TASK TO CARRY OUT: In your answer, set down the records below exactly as they stand, omitting pictures.

RECORDS FOR PROCESSING:
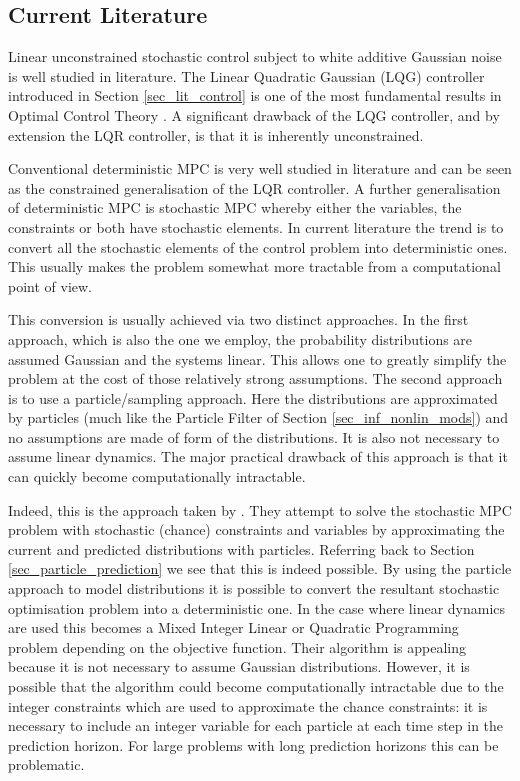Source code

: \subsection{Current Literature}
Linear unconstrained stochastic control subject to white additive Gaussian noise is well studied in literature. The Linear Quadratic Gaussian (LQG) controller introduced in Section \ref{sec_lit_control} is one of the most fundamental results in Optimal Control Theory \cite{lqg}. A significant drawback of the LQG controller, and by extension the LQR controller, is that it is inherently unconstrained.

Conventional deterministic MPC is very well studied in literature \cite{raw} and can be seen as the constrained generalisation of the LQR controller. A further generalisation of deterministic MPC is stochastic MPC whereby either the variables, the constraints or both have stochastic elements. In current literature the trend is to convert all the stochastic elements of the control problem into deterministic ones. This usually makes the problem somewhat more tractable from a computational point of view.

This conversion is usually achieved via two distinct approaches. In the first approach, which is also the one we employ, the probability distributions are assumed Gaussian and the systems linear. This allows one to greatly simplify the problem at the cost of those relatively strong assumptions. The second approach is to use a particle/sampling approach. Here the distributions are approximated by particles (much like the Particle Filter of Section \ref{sec_inf_nonlin_mods}) and no assumptions are made of form of the distributions. It is also not necessary to assume linear dynamics. The major practical drawback of this approach is that it can quickly become computationally intractable.

Indeed, this is the approach taken by \cite{blackmore}. They attempt to solve the stochastic MPC problem with stochastic (chance) constraints and variables by approximating the current and predicted distributions with particles. Referring back to Section \ref{sec_particle_prediction} we see that this is indeed possible. By using the particle approach to model distributions it is possible to convert the resultant stochastic optimisation problem into a deterministic one. In the case where linear dynamics are used this becomes a Mixed Integer Linear or Quadratic Programming problem depending on the objective function. Their algorithm is appealing because it is not necessary to assume Gaussian distributions. However, it is possible that the algorithm could become computationally intractable due to the integer constraints which are used to approximate the chance constraints: it is necessary to include an integer variable for each particle at each time step in the prediction horizon. For large problems with long prediction horizons this can be problematic.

ANSWER SPACE:
Source code

: \subsection{Current Literature}
Linear unconstrained stochastic control subject to white additive Gaussian noise is well studied in literature. The Linear Quadratic Gaussian (LQG) controller introduced in Section \ref{sec_lit_control} is one of the most fundamental results in Optimal Control Theory \cite{lqg}. A significant drawback of the LQG controller, and by extension the LQR controller, is that it is inherently unconstrained.

Conventional deterministic MPC is very well studied in literature \cite{raw} and can be seen as the constrained generalisation of the LQR controller. A further generalisation of deterministic MPC is stochastic MPC whereby either the variables, the constraints or both have stochastic elements. In current literature the trend is to convert all the stochastic elements of the control problem into deterministic ones. This usually makes the problem somewhat more tractable from a computational point of view.

This conversion is usually achieved via two distinct approaches. In the first approach, which is also the one we employ, the probability distributions are assumed Gaussian and the systems linear. This allows one to greatly simplify the problem at the cost of those relatively strong assumptions. The second approach is to use a particle/sampling approach. Here the distributions are approximated by particles (much like the Particle Filter of Section \ref{sec_inf_nonlin_mods}) and no assumptions are made of form of the distributions. It is also not necessary to assume linear dynamics. The major practical drawback of this approach is that it can quickly become computationally intractable.

Indeed, this is the approach taken by \cite{blackmore}. They attempt to solve the stochastic MPC problem with stochastic (chance) constraints and variables by approximating the current and predicted distributions with particles. Referring back to Section \ref{sec_particle_prediction} we see that this is indeed possible. By using the particle approach to model distributions it is possible to convert the resultant stochastic optimisation problem into a deterministic one. In the case where linear dynamics are used this becomes a Mixed Integer Linear or Quadratic Programming problem depending on the objective function. Their algorithm is appealing because it is not necessary to assume Gaussian distributions. However, it is possible that the algorithm could become computationally intractable due to the integer constraints which are used to approximate the chance constraints: it is necessary to include an integer variable for each particle at each time step in the prediction horizon. For large problems with long prediction horizons this can be problematic.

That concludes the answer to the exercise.